31. The Party Must Go On

64.1K 5.7K 260
                                    

"Kamu baik-baik aja, Ra?" Rayhan menunduk agar bisa menatap mataku.

Aku mengangguk sambil memalingkan wajah sehingga bisa menguap.

"Kayaknya sebentar lagi Mama selesai."

Aku mendengus. Tentu saja itu hanya harapan semata. Jika sudah bersama tanaman, Mama bisa lupa waktu.
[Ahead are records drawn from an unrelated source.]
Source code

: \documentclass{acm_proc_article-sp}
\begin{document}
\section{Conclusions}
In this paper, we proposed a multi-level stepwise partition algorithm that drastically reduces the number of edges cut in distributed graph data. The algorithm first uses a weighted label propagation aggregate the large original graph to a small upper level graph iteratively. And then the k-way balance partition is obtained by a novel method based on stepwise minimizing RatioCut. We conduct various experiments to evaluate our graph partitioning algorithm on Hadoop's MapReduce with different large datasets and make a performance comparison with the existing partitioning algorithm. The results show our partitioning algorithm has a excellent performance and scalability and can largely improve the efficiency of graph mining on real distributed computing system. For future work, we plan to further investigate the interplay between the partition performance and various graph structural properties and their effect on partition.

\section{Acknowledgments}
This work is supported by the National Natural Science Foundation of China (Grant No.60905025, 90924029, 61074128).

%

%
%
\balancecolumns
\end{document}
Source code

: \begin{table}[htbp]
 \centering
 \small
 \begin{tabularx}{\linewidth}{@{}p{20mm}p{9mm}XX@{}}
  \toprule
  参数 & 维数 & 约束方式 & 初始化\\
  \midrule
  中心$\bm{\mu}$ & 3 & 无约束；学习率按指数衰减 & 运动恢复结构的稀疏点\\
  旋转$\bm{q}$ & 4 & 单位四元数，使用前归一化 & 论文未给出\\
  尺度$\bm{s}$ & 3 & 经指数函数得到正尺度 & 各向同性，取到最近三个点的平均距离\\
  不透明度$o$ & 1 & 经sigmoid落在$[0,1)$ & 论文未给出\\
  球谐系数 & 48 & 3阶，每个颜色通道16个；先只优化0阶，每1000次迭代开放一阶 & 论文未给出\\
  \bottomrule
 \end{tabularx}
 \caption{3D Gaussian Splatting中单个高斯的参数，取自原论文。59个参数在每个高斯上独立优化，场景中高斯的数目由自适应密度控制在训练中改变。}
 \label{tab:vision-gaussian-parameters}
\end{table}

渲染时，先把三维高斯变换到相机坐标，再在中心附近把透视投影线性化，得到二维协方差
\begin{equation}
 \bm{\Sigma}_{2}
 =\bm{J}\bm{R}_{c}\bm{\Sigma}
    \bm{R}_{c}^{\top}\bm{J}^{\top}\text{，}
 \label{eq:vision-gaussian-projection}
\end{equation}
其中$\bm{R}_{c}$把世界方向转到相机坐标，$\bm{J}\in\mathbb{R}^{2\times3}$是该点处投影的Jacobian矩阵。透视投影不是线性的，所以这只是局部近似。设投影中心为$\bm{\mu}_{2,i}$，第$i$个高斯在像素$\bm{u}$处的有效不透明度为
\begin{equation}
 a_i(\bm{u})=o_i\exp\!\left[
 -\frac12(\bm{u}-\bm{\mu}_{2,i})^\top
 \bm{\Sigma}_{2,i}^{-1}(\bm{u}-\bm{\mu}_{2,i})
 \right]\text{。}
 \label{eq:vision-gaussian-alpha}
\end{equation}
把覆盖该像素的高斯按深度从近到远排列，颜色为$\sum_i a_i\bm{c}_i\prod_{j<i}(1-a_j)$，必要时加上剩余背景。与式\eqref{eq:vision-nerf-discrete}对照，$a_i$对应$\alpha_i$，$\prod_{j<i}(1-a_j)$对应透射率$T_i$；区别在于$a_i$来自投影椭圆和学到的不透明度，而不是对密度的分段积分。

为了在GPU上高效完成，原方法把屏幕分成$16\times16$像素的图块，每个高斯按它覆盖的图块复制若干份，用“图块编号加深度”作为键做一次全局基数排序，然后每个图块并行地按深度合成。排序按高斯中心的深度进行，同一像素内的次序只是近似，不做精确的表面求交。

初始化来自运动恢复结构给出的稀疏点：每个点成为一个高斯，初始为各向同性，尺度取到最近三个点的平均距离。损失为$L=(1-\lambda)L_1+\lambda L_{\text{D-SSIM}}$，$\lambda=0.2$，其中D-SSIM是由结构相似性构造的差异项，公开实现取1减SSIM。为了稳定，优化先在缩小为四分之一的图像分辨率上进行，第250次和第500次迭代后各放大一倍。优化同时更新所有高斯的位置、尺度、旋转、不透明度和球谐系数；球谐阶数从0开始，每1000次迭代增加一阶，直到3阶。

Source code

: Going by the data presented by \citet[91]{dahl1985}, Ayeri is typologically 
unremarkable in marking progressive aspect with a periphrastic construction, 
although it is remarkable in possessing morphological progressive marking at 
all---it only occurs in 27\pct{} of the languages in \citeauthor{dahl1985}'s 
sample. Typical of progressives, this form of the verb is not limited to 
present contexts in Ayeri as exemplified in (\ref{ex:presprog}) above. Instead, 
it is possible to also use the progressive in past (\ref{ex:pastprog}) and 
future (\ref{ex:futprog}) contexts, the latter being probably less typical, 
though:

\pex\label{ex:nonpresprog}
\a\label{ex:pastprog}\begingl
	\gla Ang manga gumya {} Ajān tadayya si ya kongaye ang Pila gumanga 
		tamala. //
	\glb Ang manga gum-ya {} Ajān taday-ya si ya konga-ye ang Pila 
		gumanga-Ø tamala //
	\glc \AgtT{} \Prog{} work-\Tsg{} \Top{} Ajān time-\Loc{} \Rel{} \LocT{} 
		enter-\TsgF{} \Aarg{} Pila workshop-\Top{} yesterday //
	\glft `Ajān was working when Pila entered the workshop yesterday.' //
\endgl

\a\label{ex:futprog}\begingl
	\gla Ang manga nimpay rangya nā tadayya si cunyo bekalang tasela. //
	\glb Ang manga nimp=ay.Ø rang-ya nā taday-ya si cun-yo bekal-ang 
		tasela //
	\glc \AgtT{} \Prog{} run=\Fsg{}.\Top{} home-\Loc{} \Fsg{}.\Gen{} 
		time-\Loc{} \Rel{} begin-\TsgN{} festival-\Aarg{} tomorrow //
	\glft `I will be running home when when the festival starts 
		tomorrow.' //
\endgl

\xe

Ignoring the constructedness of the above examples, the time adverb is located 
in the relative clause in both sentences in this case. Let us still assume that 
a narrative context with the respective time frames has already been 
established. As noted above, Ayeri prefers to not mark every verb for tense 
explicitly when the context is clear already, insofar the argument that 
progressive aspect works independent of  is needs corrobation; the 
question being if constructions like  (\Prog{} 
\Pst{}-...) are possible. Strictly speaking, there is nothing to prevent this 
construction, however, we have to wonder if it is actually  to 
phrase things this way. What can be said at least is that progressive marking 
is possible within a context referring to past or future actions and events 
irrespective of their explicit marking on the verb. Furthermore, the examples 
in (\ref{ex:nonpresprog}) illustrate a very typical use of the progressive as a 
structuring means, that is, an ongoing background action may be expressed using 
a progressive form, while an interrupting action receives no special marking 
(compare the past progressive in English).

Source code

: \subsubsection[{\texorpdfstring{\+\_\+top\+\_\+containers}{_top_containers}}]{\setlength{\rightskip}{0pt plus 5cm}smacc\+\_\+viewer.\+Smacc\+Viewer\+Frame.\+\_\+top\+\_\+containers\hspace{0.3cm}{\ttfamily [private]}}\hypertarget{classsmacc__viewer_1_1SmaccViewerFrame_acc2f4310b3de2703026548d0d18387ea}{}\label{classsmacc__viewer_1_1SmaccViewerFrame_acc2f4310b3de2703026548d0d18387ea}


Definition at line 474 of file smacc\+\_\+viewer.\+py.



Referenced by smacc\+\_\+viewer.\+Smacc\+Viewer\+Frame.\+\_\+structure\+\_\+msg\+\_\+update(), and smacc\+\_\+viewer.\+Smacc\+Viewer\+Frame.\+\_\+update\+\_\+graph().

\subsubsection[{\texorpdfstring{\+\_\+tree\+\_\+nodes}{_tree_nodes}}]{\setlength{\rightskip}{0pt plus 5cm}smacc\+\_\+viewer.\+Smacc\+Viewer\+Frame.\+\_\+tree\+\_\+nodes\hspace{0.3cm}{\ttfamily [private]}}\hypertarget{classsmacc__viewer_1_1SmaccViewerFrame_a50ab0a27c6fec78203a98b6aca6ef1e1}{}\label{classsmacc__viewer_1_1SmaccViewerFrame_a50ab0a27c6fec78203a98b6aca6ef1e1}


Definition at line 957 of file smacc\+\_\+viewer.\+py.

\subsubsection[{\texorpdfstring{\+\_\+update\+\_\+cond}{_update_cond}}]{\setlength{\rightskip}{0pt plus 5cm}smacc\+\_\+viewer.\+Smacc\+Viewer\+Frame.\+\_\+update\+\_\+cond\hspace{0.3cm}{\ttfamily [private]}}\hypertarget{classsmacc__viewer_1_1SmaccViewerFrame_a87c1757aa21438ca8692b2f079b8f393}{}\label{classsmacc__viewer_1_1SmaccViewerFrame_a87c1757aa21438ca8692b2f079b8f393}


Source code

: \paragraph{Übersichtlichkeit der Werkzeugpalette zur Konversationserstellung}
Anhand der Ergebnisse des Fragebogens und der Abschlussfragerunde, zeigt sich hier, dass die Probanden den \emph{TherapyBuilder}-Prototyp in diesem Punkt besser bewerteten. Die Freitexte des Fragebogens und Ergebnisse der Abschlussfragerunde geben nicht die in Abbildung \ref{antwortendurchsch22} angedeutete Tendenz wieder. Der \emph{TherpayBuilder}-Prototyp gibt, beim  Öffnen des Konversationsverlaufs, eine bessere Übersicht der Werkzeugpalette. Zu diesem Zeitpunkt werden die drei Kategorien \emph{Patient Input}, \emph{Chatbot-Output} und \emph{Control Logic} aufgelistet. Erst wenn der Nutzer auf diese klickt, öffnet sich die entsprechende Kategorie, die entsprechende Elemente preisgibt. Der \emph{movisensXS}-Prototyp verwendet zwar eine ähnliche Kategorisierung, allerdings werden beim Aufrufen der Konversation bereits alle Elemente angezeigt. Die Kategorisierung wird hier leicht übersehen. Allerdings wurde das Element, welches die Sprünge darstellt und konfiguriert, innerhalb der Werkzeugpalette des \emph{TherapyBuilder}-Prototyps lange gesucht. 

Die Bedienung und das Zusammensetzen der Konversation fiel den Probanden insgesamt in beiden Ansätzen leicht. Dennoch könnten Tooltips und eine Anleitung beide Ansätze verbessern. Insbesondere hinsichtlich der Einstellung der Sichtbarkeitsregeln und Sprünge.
Bukannya aku tidak suka menghabiskan waktu bersama Mama, tapi aku sangat capek. Beberapa hari terakhir berjalan dengan sangat cepat karena jadwal persidangan yang semakin dekat. Tadinya aku berencana akan beristirahat sepanjang siang sehingga nanti malam punya tenaga untuk datang ke pesta ulang tahun Maria. Namun, Mama sudah menyusun rencana lain.

Sepertinya Mama sudah tidak sabar dengan pergerakan hubunganku dan Rayhan yang berjalan lamban sehingga merasa wajib untuk ikut campur. Mama menyeretku ikut dalam perburuan tanaman ini. Rayhan sudah menunggu di mobilnya karena sebelumnya dia juga menjemput Mama yang menginap di rumah kakakku.

"Kamu mau yang mana, Ra?"

Aku terkesiap mendengar pertanyaan Mama. Yang benar saja Mama menyuruhku memilih tanaman? Paling tanaman itu hanya bertahan seminggu karena ketidakbecusanku.

"Kaktus aja," ujarku ala kadarnya. Aku pernah dengar kalau kaktus tidak membutuhkan perawatan yang rewel, sehingga cocok untukku.

"Ini kaktusnya lucu." Rayhan menunjuk pot berisi kaktus yang tidak begitu besar. He's right, kaktus itu lucu, bentuknya seperti batang yang bercabang. Aku sering melihatnya di film kartun berlatar gurun pasir.

"Ini kaktus saguaro, merawatnya enggak susah asalkan kena matahari yang cukup," ujar pemilik toko.

"Bisa ditaroh di meja kerjamu, kan dekat jendela, bisa kena matahari," ujar Rayhan lagi.

"Beli itu saja kalau begitu."

"Kan, yang mau beli tanaman itu Mama, kok jadi aku, sih?" protesku.

Mama mengambil pot yang disodorkan si penjual dan menyurukkannya ke tanganku. "Apartemenmu terlalu polos. Tanaman bagus untuk mempercantik tempat tinggal," ujarnya.

Aku teringat rumahku di Palembang yang setiap sudut di halaman dipenuhi oleh tanaman. Bahkan di dalam rumah juga ada. Sewaktu aku menikah dengan David, Mama memberikan hadiah berupa taman beserta tanaman untuk mengisinya. Baik aku atau David sama-sama tidak telaten sehingga taman kecil itu nasibnya sangat mengenaskan. Aku terpaksa membayar orang untuk mengurusnya karena Mama bisa ngamuk kalau melihat tanaman diperlakukan dengan tidak manusiawi.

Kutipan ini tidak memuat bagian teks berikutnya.